Matías conoció a su mejor amigo en la playa. Los dos dejaron que las olas los revolcaran; buscaron el hogar de un cangrejo enterrado; encontraron una galleta de mar y la arrojaron de vuelta de donde había venido. Hicieron un castillo de arena que parecía un cerro dinamitado; fingieron ser piratas y detonaron cañones que reducieron a escombros los muros de su propia arquitectura. Tras el éxito de la destrucción, fueron a tomar el sol sobre las enormes piedras en la desembocadura del río. Las algas ondulaban en el agua traslúcida.

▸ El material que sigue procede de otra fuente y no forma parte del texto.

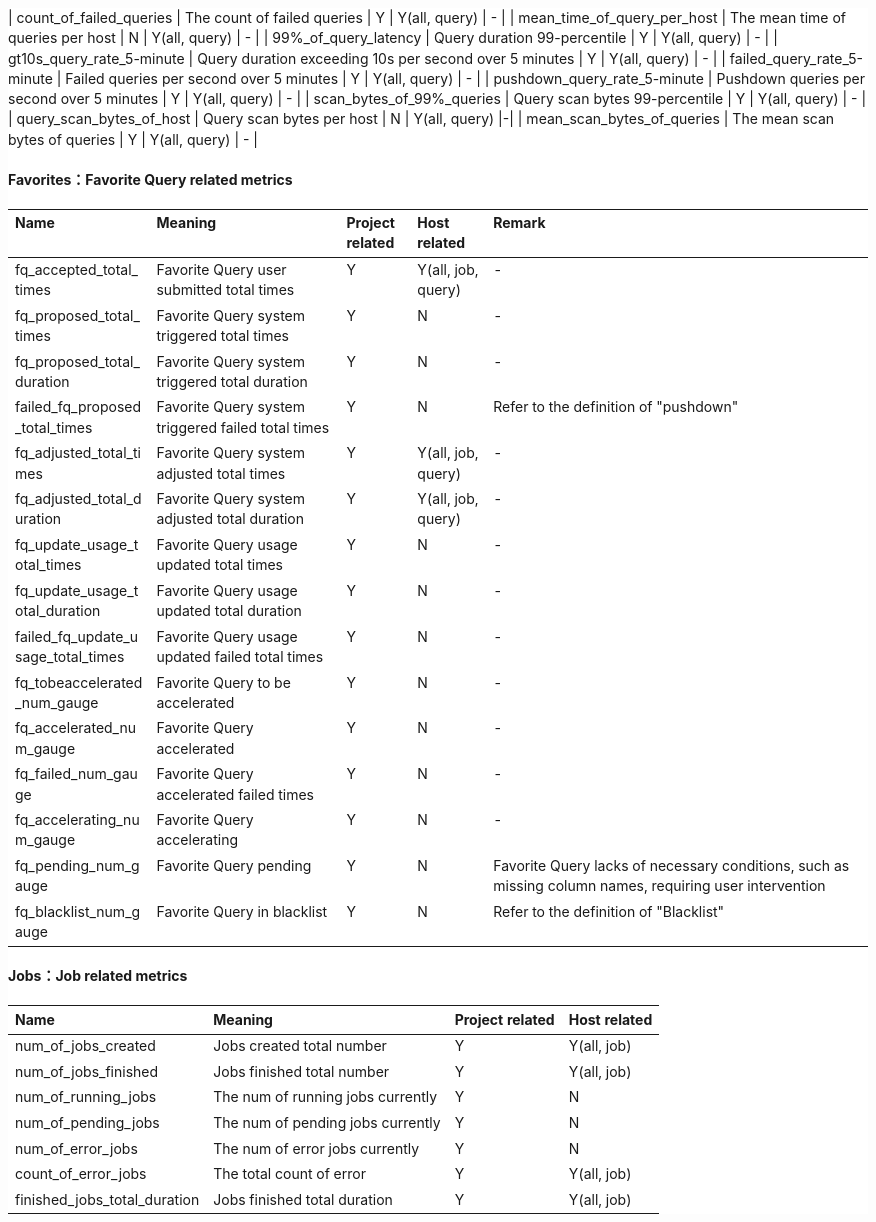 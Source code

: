 | count_of_failed_queries              | The count of failed queries | Y | Y(all, query) | - |
| mean_time_of_query_per_host          | The mean time of queries per host | N | Y(all, query) | - |
| 99%_of_query_latency                 | Query duration 99-percentile | Y | Y(all, query) | - |
|  gt10s_query_rate_5-minute | Query duration exceeding 10s per second over 5 minutes | Y | Y(all, query) | - |
|  failed_query_rate_5-minute | Failed queries per second over 5 minutes | Y | Y(all, query) | - |
|  pushdown_query_rate_5-minute | Pushdown queries per second over 5 minutes | Y | Y(all, query) | - |
| scan_bytes_of_99%_queries            | Query scan bytes 99-percentile | Y | Y(all, query) | - |
| query_scan_bytes_of_host             | Query scan bytes per host | N | Y(all, query) |-|
| mean_scan_bytes_of_queries           | The mean scan bytes of queries | Y | Y(all, query) | - |

#### <span id="favorites">Favorites：Favorite Query related metrics</span>

| Name       | Meaning    | Project related | Host related    | Remark    |
| :------------- | :---------- | :----------- | :----------- | :----------- |
|  fq_accepted_total_times | Favorite Query user submitted total times | Y | Y(all, job, query) | - |
|  fq_proposed_total_times | Favorite Query system triggered total times | Y | N | - |
|  fq_proposed_total_duration | Favorite Query system triggered total duration | Y    | N |-|
|  failed_fq_proposed_total_times | Favorite Query system triggered failed total times | Y | N | Refer to the definition of "pushdown" |
|  fq_adjusted_total_times | Favorite Query system adjusted total times | Y | Y(all, job, query) | - |
|  fq_adjusted_total_duration | Favorite Query system adjusted total duration | Y | Y(all, job, query) | - |
|  fq_update_usage_total_times | Favorite Query usage updated total times | Y | N | - |
|  fq_update_usage_total_duration | Favorite Query usage updated total duration | Y | N | - |
|  failed_fq_update_usage_total_times | Favorite Query usage updated failed total times | Y | N | - |
|  fq_tobeaccelerated_num_gauge	 | Favorite Query to be accelerated | Y | N | - |
|  fq_accelerated_num_gauge | Favorite Query accelerated | Y | N | - |
|  fq_failed_num_gauge | Favorite Query accelerated failed times | Y | N | - |
|  fq_accelerating_num_gauge | Favorite Query accelerating | Y | N | - |
|  fq_pending_num_gauge | Favorite Query pending | Y | N | Favorite Query lacks of necessary conditions, such as missing column names, requiring user intervention |
|  fq_blacklist_num_gauge | Favorite Query in blacklist | Y | N | Refer to the definition of "Blacklist" |

#### <span id="jobs">Jobs：Job related metrics</span>

| Name       | Meaning    | Project related | Host related     |
| :------------- | :---------- | :----------- | :----------- |
| num_of_jobs_created                   | Jobs created total number | Y | Y(all, job) |
| num_of_jobs_finished                  | Jobs finished total number | Y | Y(all, job) |
| num_of_running_jobs                   | The num of running jobs currently | Y | N |
| num_of_pending_jobs                   | The num of pending jobs currently | Y | N |
| num_of_error_jobs                     | The num of error jobs currently | Y | N |
| count_of_error_jobs                   | The total count of error | Y | Y(all, job) |
| finished_jobs_total_duration          | Jobs finished total duration | Y | Y(all, job) |
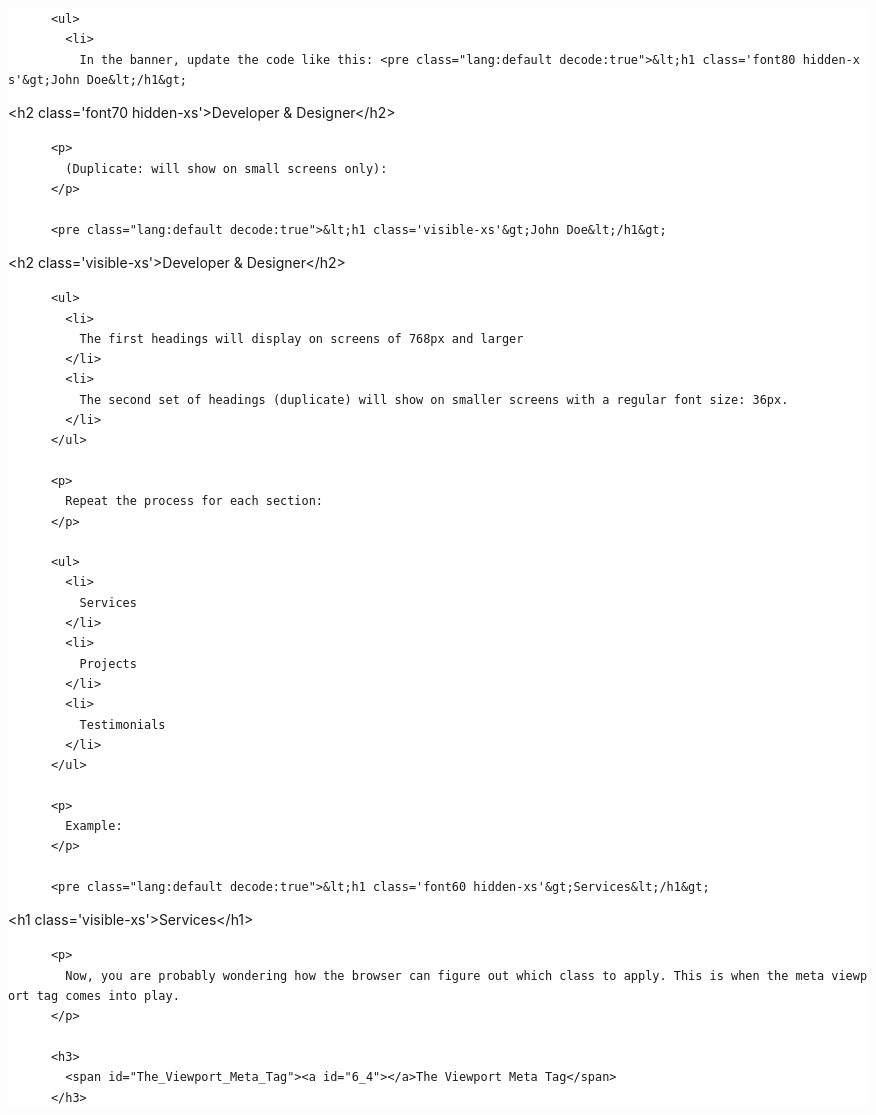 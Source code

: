           <ul>
            <li>
              In the banner, update the code like this: <pre class="lang:default decode:true">&lt;h1 class='font80 hidden-xs'&gt;John Doe&lt;/h1&gt;
&lt;h2 class='font70 hidden-xs'&gt;Developer &amp; Designer&lt;/h2&gt;</pre>
            </li>
          </ul>

          <p>
            (Duplicate: will show on small screens only):
          </p>

          <pre class="lang:default decode:true">&lt;h1 class='visible-xs'&gt;John Doe&lt;/h1&gt;
&lt;h2 class='visible-xs'&gt;Developer &amp; Designer&lt;/h2&gt;</pre>

          <ul>
            <li>
              The first headings will display on screens of 768px and larger
            </li>
            <li>
              The second set of headings (duplicate) will show on smaller screens with a regular font size: 36px.
            </li>
          </ul>

          <p>
            Repeat the process for each section:
          </p>

          <ul>
            <li>
              Services
            </li>
            <li>
              Projects
            </li>
            <li>
              Testimonials
            </li>
          </ul>

          <p>
            Example:
          </p>

          <pre class="lang:default decode:true">&lt;h1 class='font60 hidden-xs'&gt;Services&lt;/h1&gt;
&lt;h1 class='visible-xs'&gt;Services&lt;/h1&gt;</pre>

          <p>
            Now, you are probably wondering how the browser can figure out which class to apply. This is when the meta viewport tag comes into play.
          </p>

          <h3>
            <span id="The_Viewport_Meta_Tag"><a id="6_4"></a>The Viewport Meta Tag</span>
          </h3>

—Como somos piratas, necesitamos nombres que nos hagan famosos. ¿Tú cómo te vas a llamar? —preguntó Matías a su amigo.
Éste le propuso que él decidiera los nombres.
—Entonces te vas a llamar Lucrecia —dijo Matías, dándole el nombre de su abuela.
Su amigo le respondió que entonces él se llamaría Silvina, el nombre de una tía. Pero como ninguno estuvo de acuerdo con la elección del otro, acabaron escogiendo su propio nombre.
—Finn. Me voy a llamar Finn —dijo Matías—. Es un nombre aventurero y queda.
Su amigo se llamaría Barbosa; era nombre propio de pirata y también quedaba. Ahora bien, además de piratas, trabajaban como espías; por lo tanto, nadie más debía conocer cómo se llamaban. Los dos estuvieron de acuerdo y juraron nunca decir sus nombres secretos.
—Bueno, sólo por causas de fuerza mayor, ahí sí nos los decimos —dijo Matías, y su amigo le dio la razón.
Matías recibió una llamada en el teléfono colgado de la pared. El presidente de Estados Unidos lo contrató para una misión detrás de la cabaña, en el claro al lado del río. Él y su amigo debían competir para pescar el cazón con los bigotes más largos. Pero, después de un rato, Matías sólo pescó una codorniz y una agujeta. Su amigo, en cambio, pescó un dragón escarlata que traía una guirnalda de espuma. El dragón les escupió agua a presión y los arrojó al aire.
Del otro lado de las nubes, a los dos les costó trabajo sostener el vuelo. Matías daba piruetas incontrolables y su amigo parecía un cachorro de sabueso en una piscina. Desde lo alto, ya más en control del vuelo, reconoció su uniforme azul colgado en el tendedero del patio. Sobrevoló su casa en Asturias y decidió aterrizar en el tejado. Pero acabó perdiendo el control y se desplomó como si tuviera alas de cera.
Cayó en su cama y rodó del colchón al piso. Se sentó en el suelo, con el hombro adolorido. Un rato se quedó así, pensando, tratando de recordar. Fue a bañarse. Dejó el agua correr y recordó un dragón, una playa, un castillo de arena. Se puso el uniforme azul, apenas con ganas. Mordisqueó la orilla del sándwich que su papá le sirvió y bebió sólo un sorbo de leche. Su papá le envolvió una galleta para que la comiera en el recreo.
Llegaron a la escuela. Matías bajó del auto arrastrando la mochila. Encorvado, casi llora para no entrar. Se formó donde siempre, en la fila de los niños de cuarto año. Se sentó con las piernas cruzadas. Después de un minuto, cabeceó y poco le faltó para golpearse la cabeza.
La maestra de guardia le gritó que se lavara la cara con agua fría. Matías fue al baño y, en el lavabo, mirando el agua y su cara en el espejo, recordó a su amigo, el castillo de arena, el dragón escarlata, sus nombres secretos.
Regresó a la fila, sin ganas, hubiera preferido no levantarse nunca.
—¿Qué tienes? —le preguntó el maestro de segundo.
Matías conocía muy poco a ese hombre, sólo a veces cruzaban miradas en el recreo. Le parecía, sin embargo, un anciano simpático, un pirata, con esa barba canosa y su traje de color que no era rojo, ni café. Siempre lo veía rodeado de otros niños, como si jugaran alrededor de una estatua.
—Me siento triste —contestó Matías, sin más, sin saber por qué lo decía, con tanta franqueza, a un extraño.
—¿Qué pasó?
—Es que conocí a mi mejor amigo en un sueño y nunca lo volveré a ver, porque no es real —dijo Matías y escondió la cara en el regazo del viejo maestro.
El anciano se arrodilló. El abrazo que le dió fue como el de un padre o, más bien, el de un buen amigo. Matías notó que la ropa del maestro olía a espuma de playa, escamas de dragón, pólvora. Alzó la mirada y algo le abrió las pupilas.
—¿Tú? —dijo Matías, con su voz secreta.
—Y pensar que pasé toda mi vida buscándote… —contestó el maestro— mi querido Finn.